== Rendered images with source text ==
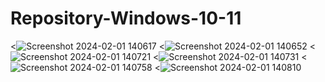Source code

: # Repository-Windows-10-11
<![Screenshot 2024-02-01 140617](https://github.com/Shah8083/Repository-Windows-10-11/assets/157140894/0f6def8f-369c-4529-86ec-da60c7324eeb)
<![Screenshot 2024-02-01 140652](https://github.com/Shah8083/Repository-Windows-10-11/assets/157140894/b722b041-9dbe-4030-a9c2-c3768a91027a)
<![Screenshot 2024-02-01 140721](https://github.com/Shah8083/Repository-Windows-10-11/assets/157140894/97563e41-616d-4194-bcf3-d96f64542e1d)
<![Screenshot 2024-02-01 140731](https://github.com/Shah8083/Repository-Windows-10-11/assets/157140894/a0ec69ef-f862-4ac7-914f-9277ff9f21db)
<![Screenshot 2024-02-01 140758](https://github.com/Shah8083/Repository-Windows-10-11/assets/157140894/6f5c4753-7221-49ef-8704-d9dd11379b50)
<![Screenshot 2024-02-01 140810](https://github.com/Shah8083/Repository-Windows-10-11/assets/157140894/782058d9-8eba-4510-9d30-5be1914163e4)







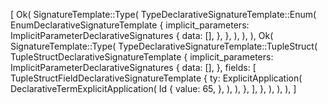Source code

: [
    Ok(
        SignatureTemplate::Type(
            TypeDeclarativeSignatureTemplate::Enum(
                EnumDeclarativeSignatureTemplate {
                    implicit_parameters: ImplicitParameterDeclarativeSignatures {
                        data: [],
                    },
                },
            ),
        ),
    ),
    Ok(
        SignatureTemplate::Type(
            TypeDeclarativeSignatureTemplate::TupleStruct(
                TupleStructDeclarativeSignatureTemplate {
                    implicit_parameters: ImplicitParameterDeclarativeSignatures {
                        data: [],
                    },
                    fields: [
                        TupleStructFieldDeclarativeSignatureTemplate {
                            ty: ExplicitApplication(
                                DeclarativeTermExplicitApplication(
                                    Id {
                                        value: 65,
                                    },
                                ),
                            ),
                        },
                    ],
                },
            ),
        ),
    ),
]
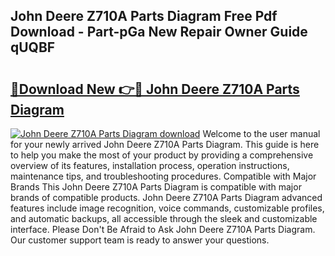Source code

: ## John Deere Z710A Parts Diagram Free Pdf Download - Part-pGa New Repair Owner Guide qUQBF

# <h2><a href="http://dfre9i5.blite.top/?on=John+Deere+Z710A+Parts+Diagram">🔗Download New 👉🔴 John Deere Z710A Parts Diagram</a></h2>

[![John Deere Z710A Parts Diagram download](https://i.imgur.com/lujVjoI.png)](http://dfre9i5.blite.top/?on=John+Deere+Z710A+Parts+Diagram)
Welcome to the user manual for your newly arrived John Deere Z710A Parts Diagram. This guide is here to help you make the most of your product by providing a comprehensive overview of its features, installation process, operation instructions, maintenance tips, and troubleshooting procedures. Compatible with Major Brands This John Deere Z710A Parts Diagram is compatible with major brands of compatible products. John Deere Z710A Parts Diagram advanced features include image recognition, voice commands, customizable profiles, and automatic backups, all accessible through the sleek and customizable interface. Please Don't Be Afraid to Ask John Deere Z710A Parts Diagram. Our customer support team is ready to answer your questions.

== Work instructions ==
All entries above are to be reproduced exactly, with no pictures.

== Task output ==
Source code

: # Repository-Windows-10-11
<![Screenshot 2024-02-01 140617](https://github.com/Shah8083/Repository-Windows-10-11/assets/157140894/0f6def8f-369c-4529-86ec-da60c7324eeb)
<![Screenshot 2024-02-01 140652](https://github.com/Shah8083/Repository-Windows-10-11/assets/157140894/b722b041-9dbe-4030-a9c2-c3768a91027a)
<![Screenshot 2024-02-01 140721](https://github.com/Shah8083/Repository-Windows-10-11/assets/157140894/97563e41-616d-4194-bcf3-d96f64542e1d)
<![Screenshot 2024-02-01 140731](https://github.com/Shah8083/Repository-Windows-10-11/assets/157140894/a0ec69ef-f862-4ac7-914f-9277ff9f21db)
<![Screenshot 2024-02-01 140758](https://github.com/Shah8083/Repository-Windows-10-11/assets/157140894/6f5c4753-7221-49ef-8704-d9dd11379b50)
<![Screenshot 2024-02-01 140810](https://github.com/Shah8083/Repository-Windows-10-11/assets/157140894/782058d9-8eba-4510-9d30-5be1914163e4)







Source code

: [
    Ok(
        SignatureTemplate::Type(
            TypeDeclarativeSignatureTemplate::Enum(
                EnumDeclarativeSignatureTemplate {
                    implicit_parameters: ImplicitParameterDeclarativeSignatures {
                        data: [],
                    },
                },
            ),
        ),
    ),
    Ok(
        SignatureTemplate::Type(
            TypeDeclarativeSignatureTemplate::TupleStruct(
                TupleStructDeclarativeSignatureTemplate {
                    implicit_parameters: ImplicitParameterDeclarativeSignatures {
                        data: [],
                    },
                    fields: [
                        TupleStructFieldDeclarativeSignatureTemplate {
                            ty: ExplicitApplication(
                                DeclarativeTermExplicitApplication(
                                    Id {
                                        value: 65,
                                    },
                                ),
                            ),
                        },
                    ],
                },
            ),
        ),
    ),
]
Source code

: ## John Deere Z710A Parts Diagram Free Pdf Download - Part-pGa New Repair Owner Guide qUQBF

# <h2><a href="http://dfre9i5.blite.top/?on=John+Deere+Z710A+Parts+Diagram">🔗Download New 👉🔴 John Deere Z710A Parts Diagram</a></h2>

[![John Deere Z710A Parts Diagram download](https://i.imgur.com/lujVjoI.png)](http://dfre9i5.blite.top/?on=John+Deere+Z710A+Parts+Diagram)
Welcome to the user manual for your newly arrived John Deere Z710A Parts Diagram. This guide is here to help you make the most of your product by providing a comprehensive overview of its features, installation process, operation instructions, maintenance tips, and troubleshooting procedures. Compatible with Major Brands This John Deere Z710A Parts Diagram is compatible with major brands of compatible products. John Deere Z710A Parts Diagram advanced features include image recognition, voice commands, customizable profiles, and automatic backups, all accessible through the sleek and customizable interface. Please Don't Be Afraid to Ask John Deere Z710A Parts Diagram. Our customer support team is ready to answer your questions.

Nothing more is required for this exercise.